O uso de animais em pesquisas e testes científicos no Brasil
Enviada em 08/10/2021
No livro “A Revolução dos Bichos” de George Orwell, é retratada uma revolta feita pelos animais contra os humanos, em razão dos maus tratos que eles sofriam diariamente. Fora da ficção, em um cenário hodierno, o Brasil enfrenta adversidades para restringir a utilização de bichos em pesquisas e testes científicos. Isso ocorre seja pelas atrocidades sofridas pelos animais, seja pela indústria farmacêutica que visa somente o lucro através desses testes. Em síntese, torna-se evidente a necessidade de adotar medidas que amenizem esses problemas.
A princípio, são notórios os abusos e atrocidades decorrentes da utilização de seres vivos no ramo experimental.
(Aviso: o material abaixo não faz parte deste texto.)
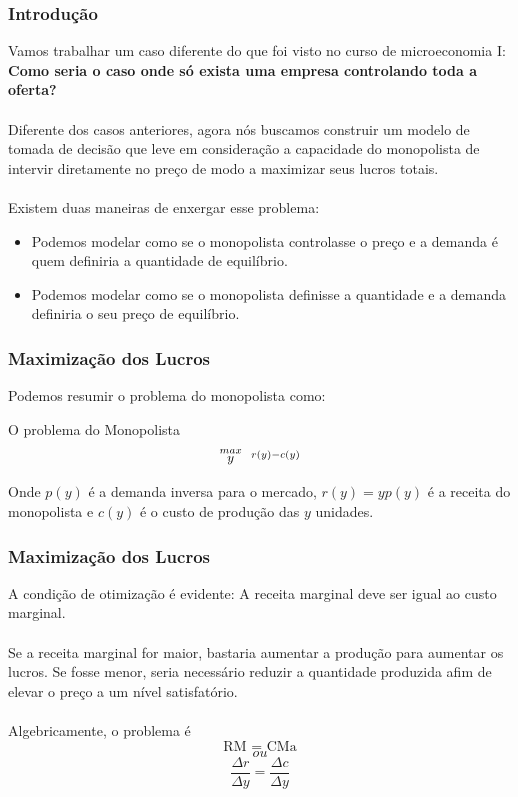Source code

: \documentclass{beamer}[10]
\begin{document}

\begin{frame}
	\frametitle{Introdução}

	Vamos trabalhar um caso diferente do que foi visto no curso de microeconomia I: \textbf{Como seria o caso onde só exista uma empresa controlando toda a oferta?}
	\\~\\
	Diferente dos casos anteriores, agora nós buscamos construir um modelo de tomada de decisão que leve em consideração a capacidade do monopolista de intervir diretamente no preço de modo a maximizar seus lucros totais.
	\\~\\
	Existem duas maneiras de enxergar esse problema:
	\begin{itemize}
		\item Podemos modelar como se o monopolista controlasse o preço e a demanda é quem definiria a quantidade de equilíbrio.
		\item Podemos modelar como se o monopolista definisse a quantidade e a demanda definiria o seu preço de equilíbrio.
	\end{itemize}
\end{frame}


\begin{frame}
	\frametitle{Maximização dos Lucros}

	Podemos resumir o problema do monopolista como:

	\begin{block}{O problema do Monopolista}
		\LARGE $$ \stackrel{max}{\text{\small $y$}} \ \ \stackrel{r(y) - c(y)}{\ } $$
	\end{block}

	Onde $p(y)$ é a demanda inversa para o mercado, $r(y) = yp(y)$ é a receita do monopolista e $c(y)$ é o custo de produção das $y$ unidades.
\end{frame}

\begin{frame}
	\frametitle{Maximização dos Lucros}

	A condição de otimização é evidente: A receita marginal deve ser igual ao custo marginal.
	\\~\\
	Se a receita marginal for maior, bastaria aumentar a produção para aumentar os lucros. Se fosse menor, seria necessário reduzir a quantidade produzida afim de elevar o preço a um nível satisfatório.
	\\~\\
	Algebricamente, o problema é
	$$ \textrm{RM = CMa} $$
	$$ ou $$
	$$ \frac{\Delta r}{\Delta y} = \frac{\Delta c}{\Delta y} $$
\end{frame}
\end{document}
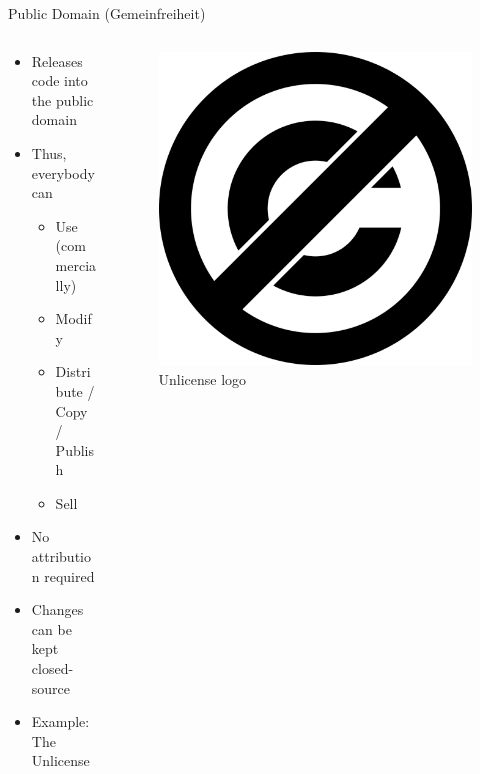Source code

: \documentclass[compress,aspectratio=169]{beamer}
\begin{document}
  \begin{frame}{Public Domain (Gemeinfreiheit)}
    \begin{columns}
      \begin{column}{0.5\textwidth}
    \begin{itemize}
      \item Releases code into the public domain
      \item Thus, everybody can
        \begin{itemize}
          \item Use (commercially)
          \item Modify
          \item Distribute / Copy / Publish
          \item Sell
        \end{itemize}
      \item No attribution required
      \item Changes can be kept closed-source
      \item Example: The Unlicense \cite{unlicense}
    \end{itemize}
      \end{column}
      \begin{column}{0.5\textwidth}
        \begin{figure}
          \includegraphics[width=.5\textwidth]{./assets/unlicense.png}
          \caption{Unlicense logo \cite{unlicense}}
        \end{figure}
      \end{column}
    \end{columns}
  \end{frame}
\end{document}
Segundo os dados de uma pesquisa feito pela PETA (People for the Ethical Treatment of Animals), 100 milhões de animais morrem em laboratórios todos os anos em razão das participações em testes científicos. Em vista disso, verifica-se que os métodos utilizados para testarem, na maioria das vezes, produtos de beleza nos animais faz com que os bichos se encontrem em estado de exploração, sem alimento e higiene e expostos a produtos químicos. Como resultado, ao final dos procedimentos os animais são executados por meio de uma injeção letal, gaseamento ou decapitação.
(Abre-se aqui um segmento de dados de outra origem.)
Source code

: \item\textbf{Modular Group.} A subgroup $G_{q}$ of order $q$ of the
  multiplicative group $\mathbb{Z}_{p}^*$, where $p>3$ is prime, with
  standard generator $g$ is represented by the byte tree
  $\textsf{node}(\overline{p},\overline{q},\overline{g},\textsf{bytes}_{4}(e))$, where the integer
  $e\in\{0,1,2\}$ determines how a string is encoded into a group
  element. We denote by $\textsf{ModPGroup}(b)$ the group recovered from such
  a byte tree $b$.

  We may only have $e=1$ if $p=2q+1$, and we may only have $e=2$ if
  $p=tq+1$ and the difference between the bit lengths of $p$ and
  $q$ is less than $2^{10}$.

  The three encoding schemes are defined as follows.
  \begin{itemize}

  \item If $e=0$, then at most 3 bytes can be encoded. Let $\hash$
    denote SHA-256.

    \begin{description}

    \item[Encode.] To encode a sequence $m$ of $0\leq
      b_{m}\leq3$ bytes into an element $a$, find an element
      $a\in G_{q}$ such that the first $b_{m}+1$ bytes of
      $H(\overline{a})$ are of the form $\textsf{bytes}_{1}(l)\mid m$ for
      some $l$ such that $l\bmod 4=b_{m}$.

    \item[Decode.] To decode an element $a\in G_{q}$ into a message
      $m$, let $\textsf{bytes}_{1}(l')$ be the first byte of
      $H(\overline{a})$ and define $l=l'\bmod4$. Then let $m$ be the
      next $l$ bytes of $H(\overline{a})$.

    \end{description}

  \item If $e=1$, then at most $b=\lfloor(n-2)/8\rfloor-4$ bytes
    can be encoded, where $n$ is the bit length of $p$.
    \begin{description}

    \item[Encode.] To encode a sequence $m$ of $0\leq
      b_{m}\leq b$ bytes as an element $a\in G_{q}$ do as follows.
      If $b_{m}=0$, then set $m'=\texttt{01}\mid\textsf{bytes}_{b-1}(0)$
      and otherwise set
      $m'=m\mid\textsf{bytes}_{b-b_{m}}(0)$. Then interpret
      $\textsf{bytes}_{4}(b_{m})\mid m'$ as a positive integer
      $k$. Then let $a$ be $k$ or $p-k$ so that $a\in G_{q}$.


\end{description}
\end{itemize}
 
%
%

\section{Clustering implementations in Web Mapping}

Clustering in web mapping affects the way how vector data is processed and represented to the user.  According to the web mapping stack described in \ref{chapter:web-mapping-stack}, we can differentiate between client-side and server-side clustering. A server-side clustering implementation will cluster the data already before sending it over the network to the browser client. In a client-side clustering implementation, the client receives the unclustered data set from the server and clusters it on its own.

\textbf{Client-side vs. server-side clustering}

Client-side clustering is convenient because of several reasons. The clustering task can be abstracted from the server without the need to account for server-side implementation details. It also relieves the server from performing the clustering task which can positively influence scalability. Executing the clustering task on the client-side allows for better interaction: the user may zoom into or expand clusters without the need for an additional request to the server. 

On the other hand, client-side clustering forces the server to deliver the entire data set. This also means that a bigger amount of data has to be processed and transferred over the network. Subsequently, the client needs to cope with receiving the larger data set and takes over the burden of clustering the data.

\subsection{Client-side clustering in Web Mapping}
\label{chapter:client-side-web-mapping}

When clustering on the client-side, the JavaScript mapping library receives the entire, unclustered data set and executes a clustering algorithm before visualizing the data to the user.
Ademais, é perceptível que a questão econômica impulsiona os testes a serem realizados, principalmente, no âmbito farmacêutico. Essa informação é confirmada através de uma reportagem a qual retrata uma invasão feita no Instituto Royal, local onde estavam sendo realizados testes de produtos farmacêuticos em cães, ratos e coelhos. Desse modo, intuímos que com surgimento de novas doenças esse ramo é motivado a descobrir novos medicamentos, o que ocasiona em muitas tentativas em animais, já que o mesmo precisa observar os efeitos de drogas e substâncias no organismo vivo antes de constatar a segurança para os humanos utilizarem. Logo, tais atitudes visam somente alta lucratividade e, com isso, ignoram bem estar do animal.
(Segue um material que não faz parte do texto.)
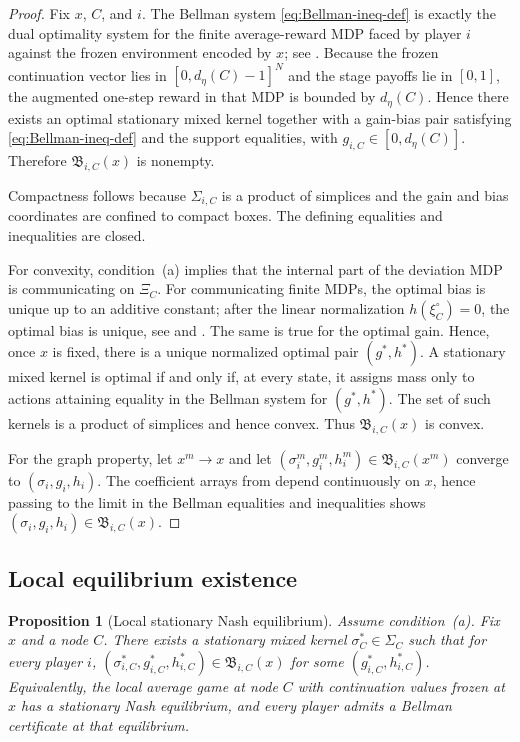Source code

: \documentclass[12pt]{article}
\newtheorem{proposition}[theorem]{Proposition}
\theoremstyle{definition}
\newcommand{\1}{\mathbf{1}}
\begin{document}
\begin{proof}
Fix $x$, $C$, and $i$. The Bellman system
\eqref{eq:Bellman-ineq-def} is exactly the dual optimality system for the finite
average-reward MDP faced by player $i$ against the frozen environment encoded by
$x$; see . Because the frozen continuation vector lies in
$[0,d_\eta(C)-1]^N$ and the stage payoffs lie in $[0,1]$, the augmented one-step
reward in that MDP is bounded by $d_\eta(C)$. Hence there exists an optimal
stationary mixed kernel together with a gain-bias pair satisfying
\eqref{eq:Bellman-ineq-def} and the support equalities, with
$g_{i,C}\in[0,d_\eta(C)]$. Therefore $\mathfrak B_{i,C}(x)$ is nonempty.

Compactness follows because $\Sigma_{i,C}$ is a product of simplices and the gain
and bias coordinates are confined to compact boxes. The defining equalities and
inequalities are closed.

For convexity, condition~\textnormal{(a)} implies that the internal part of the
deviation MDP is communicating on $\Xi_C$. For communicating finite MDPs, the
optimal bias is unique up to an additive constant; after the linear normalization
$h(\xi_C^\circ)=0$, the optimal bias is unique, see
 and \cite[Chapter~8]{Puterman1994}. The same is true for
the optimal gain. Hence, once $x$ is fixed, there is a unique normalized optimal
pair $(g^*,h^*)$. A stationary mixed kernel is optimal if and only if, at every
state, it assigns mass only to actions attaining equality in the Bellman system
for $(g^*,h^*)$. The set of such kernels is a product of simplices and hence
convex. Thus $\mathfrak B_{i,C}(x)$ is convex.

For the graph property, let $x^m\to x$ and let
$(\sigma_i^m,g_i^m,h_i^m)\in \mathfrak B_{i,C}(x^m)$ converge to
$(\sigma_i,g_i,h_i)$. The coefficient arrays from  depend
continuously on $x$, hence passing to the limit in the Bellman equalities and
inequalities shows $(\sigma_i,g_i,h_i)\in\mathfrak B_{i,C}(x)$.
\end{proof}

\subsection{Local equilibrium existence}

\begin{proposition}[Local stationary Nash equilibrium]
\label{prop:local-equilibrium}
Assume condition~\textnormal{(a)}. Fix $x$ and a node $C$. There exists a
stationary mixed kernel $\sigma_C^*\in\Sigma_C$ such that for every player $i$,
$(\sigma_{i,C}^*,g_{i,C}^*,h_{i,C}^*)\in \mathfrak B_{i,C}(x)$ for some
$(g_{i,C}^*,h_{i,C}^*)$. Equivalently, the local average game at node $C$ with
continuation values frozen at $x$ has a stationary Nash equilibrium, and every
player admits a Bellman certificate at that equilibrium.
\end{proposition}
\end{document}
Em suma, infere-se que o uso de bichos em pesquisas e testes científicos é um grande desafio para o Brasil. Sendo assim, é preciso que o Governo, através da ANVISA (Agência Nacional de Vigilância Sanitária), que exerce o controle sanitário de todos os produtos e serviços, deve inspecionar as empresas, principalmente as de cosméticos, com o objetivo de verificar se há a realização de testes em animais. Também, é relevante que o Estado, por meio do MCTI (Ministério da Ciência, Tecnologia e Inovação), crie outras alternativas de testes de medicamentos, como a utilização de materiais sintéticos, com o intuito de extinguir os testes em seres vivos. Destarte, as adversidades em relação a essa temática se atenuarão no país.